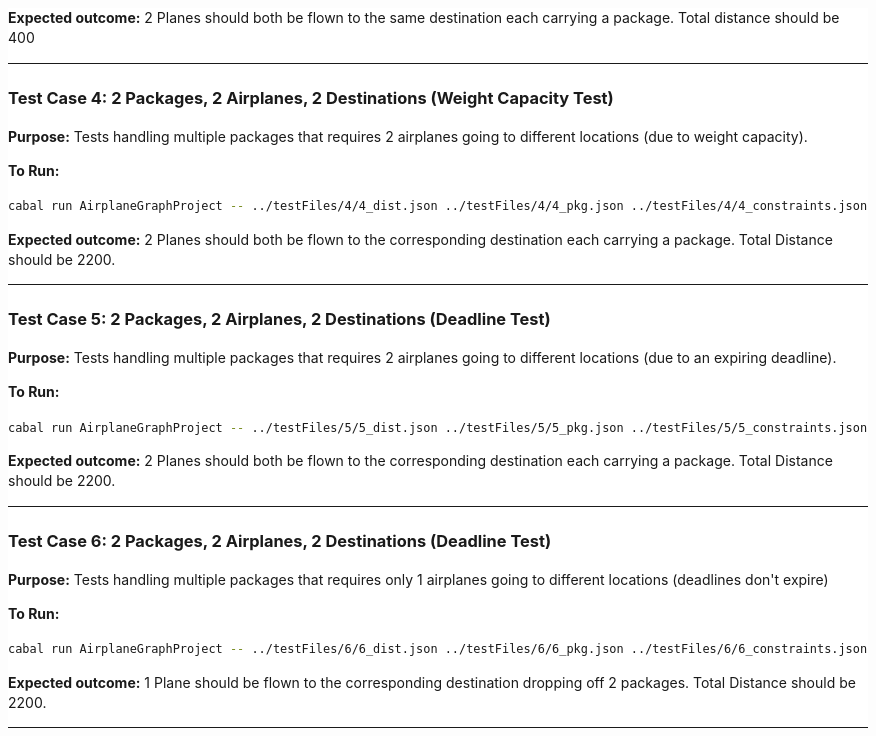 **Expected outcome:** 2 Planes should both be flown to the same destination each carrying a package. Total distance should be 400

---

### Test Case 4: 2 Packages, 2 Airplanes, 2 Destinations (Weight Capacity Test)

**Purpose:** Tests handling multiple packages that requires 2 airplanes going to different locations (due to weight capacity).

**To Run:**

```bash
cabal run AirplaneGraphProject -- ../testFiles/4/4_dist.json ../testFiles/4/4_pkg.json ../testFiles/4/4_constraints.json
```

**Expected outcome:** 2 Planes should both be flown to the corresponding destination each carrying a package. Total Distance should be 2200.

---

### Test Case 5: 2 Packages, 2 Airplanes, 2 Destinations (Deadline Test)

**Purpose:** Tests handling multiple packages that requires 2 airplanes going to different locations (due to an expiring deadline).

**To Run:**

```bash
cabal run AirplaneGraphProject -- ../testFiles/5/5_dist.json ../testFiles/5/5_pkg.json ../testFiles/5/5_constraints.json
```

**Expected outcome:** 2 Planes should both be flown to the corresponding destination each carrying a package. Total Distance should be 2200.

---

### Test Case 6: 2 Packages, 2 Airplanes, 2 Destinations (Deadline Test)

**Purpose:** Tests handling multiple packages that requires only 1 airplanes going to different locations (deadlines don't expire)

**To Run:**

```bash
cabal run AirplaneGraphProject -- ../testFiles/6/6_dist.json ../testFiles/6/6_pkg.json ../testFiles/6/6_constraints.json
```

**Expected outcome:** 1 Plane should be flown to the corresponding destination dropping off 2 packages. Total Distance should be 2200.

---
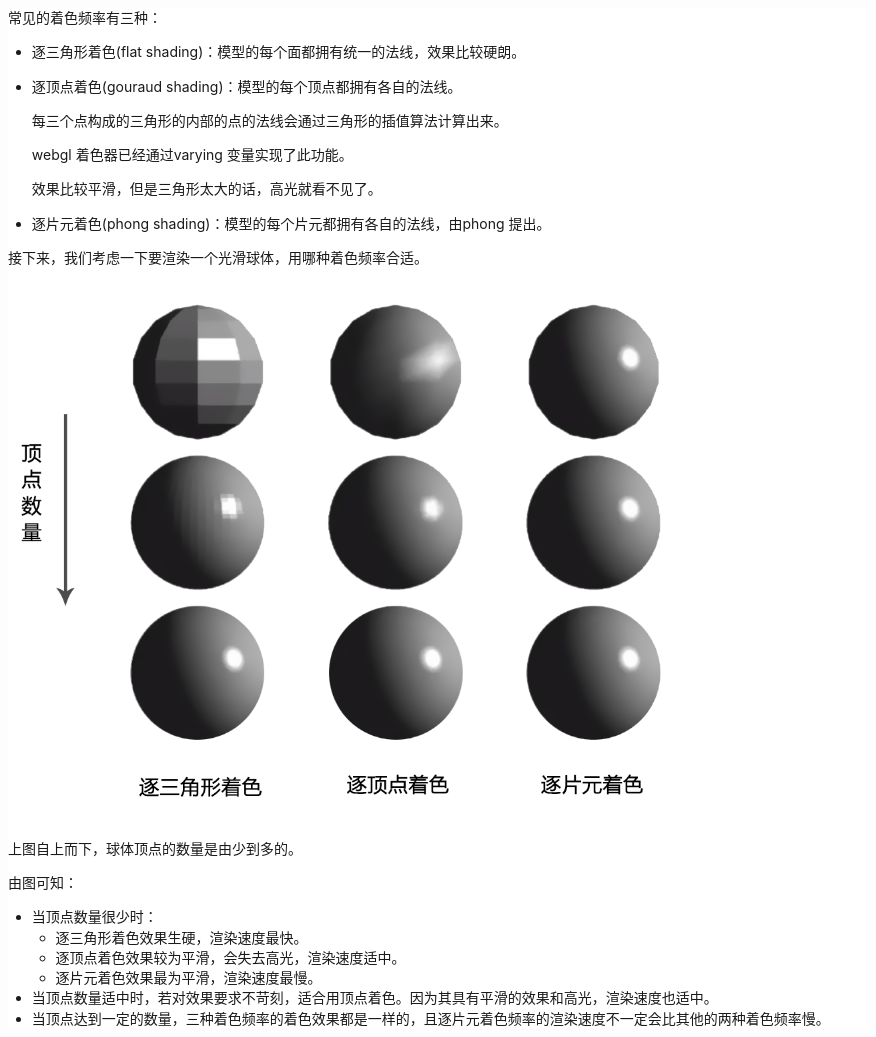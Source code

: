 常见的着色频率有三种：

- 逐三角形着色(flat shading)：模型的每个面都拥有统一的法线，效果比较硬朗。

- 逐顶点着色(gouraud shading)：模型的每个顶点都拥有各自的法线。

  每三个点构成的三角形的内部的点的法线会通过三角形的插值算法计算出来。

  webgl 着色器已经通过varying 变量实现了此功能。

  效果比较平滑，但是三角形太大的话，高光就看不见了。

- 逐片元着色(phong shading)：模型的每个片元都拥有各自的法线，由phong 提出。

接下来，我们考虑一下要渲染一个光滑球体，用哪种着色频率合适。



![image-20211103112545116](images/image-20211103112545116.png)

上图自上而下，球体顶点的数量是由少到多的。

由图可知：

- 当顶点数量很少时：
  - 逐三角形着色效果生硬，渲染速度最快。
  - 逐顶点着色效果较为平滑，会失去高光，渲染速度适中。
  - 逐片元着色效果最为平滑，渲染速度最慢。
- 当顶点数量适中时，若对效果要求不苛刻，适合用顶点着色。因为其具有平滑的效果和高光，渲染速度也适中。
- 当顶点达到一定的数量，三种着色频率的着色效果都是一样的，且逐片元着色频率的渲染速度不一定会比其他的两种着色频率慢。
+ + + + + + +
> [What you will do] If a line in the records has the word "handling", copy that line.

> [Your solution]
**Purpose:** Tests handling multiple packages that requires 2 airplanes going to different locations (due to weight capacity).
**Purpose:** Tests handling multiple packages that requires 2 airplanes going to different locations (due to an expiring deadline).
**Purpose:** Tests handling multiple packages that requires only 1 airplanes going to different locations (deadlines don't expire)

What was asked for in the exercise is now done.